As citizens of Independence we are relying on restaurants more than ever to feed us and our families and more often than not we significantly underestimate the caloric content of a quick and convenient meal, which is leading to overeating and obesity. If we hope to address this issue, we need to assure ourselves that we have better access to nutritional information on menus and menu boards.
Beginning in 2013, the Federal Government will begin requiring all restaurants with more than 20 locations nationwide will begin posting the caloric content of food items on menus, menu boards and drive thru lanes. Americans are striving to eat healthier and want access to this nutritional knowledge. Menu labeling not only strives to curb the obesity epidemic, but with this information allows people to work to alleviate other nutrition-related health problems, such as high blood pressure, high cholesterol, overweight, heart disease, arthritis, celiac disease and others.
In the last few years, 22 states have passed or were considering menu labeling, either statewide or by region. Locally, an overwhelming 73 percent of Independence residents reported that they would like to see restaurants post calories or nutritional information on their menus.

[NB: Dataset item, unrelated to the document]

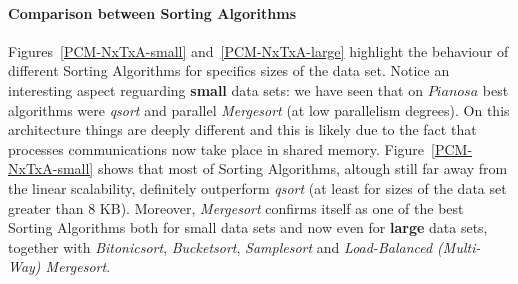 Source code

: \paragraph{Comparison between Sorting Algorithms} Figures~\ref{PCM-NxTxA-small} and~\ref{PCM-NxTxA-large} highlight the behaviour of different Sorting Algorithms for specifics sizes of the data set. Notice an interesting aspect reguarding \textbf{small} data sets: we have seen that on $Pianosa$ best algorithms were \textit{qsort} and parallel \textit{Mergesort} (at low parallelism degrees). On this architecture things are deeply different and this is likely due to the fact that processes communications now take place in shared memory. Figure~\ref{PCM-NxTxA-small} shows that most of Sorting Algorithms, altough still far away from the linear scalability, definitely outperform \textit{qsort} (at least for sizes of the data set greater than 8 KB). Moreover, \textit{Mergesort} confirms itself as one of the best Sorting Algorithms both for small data sets and now even for \textbf{large} data sets, together with \textit{Bitonicsort}, \textit{Bucketsort}, \textit{Samplesort} and \textit{Load-Balanced (Multi-Way) Mergesort}.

In response to this, the Building a Healthier Independence (BHI) grant initiative is assisting local, non-chain restaurants that are interested in offering this information on their menus and menu boards. Through this grant we will provide advertising directing residents where they can find healthy food choices, assist in promotional advertising through local and social media. Point-of-Sale menu labeling is an important step in giving our citizens the information they need to make healthier food choices, and in part, Building a Healthier Independence.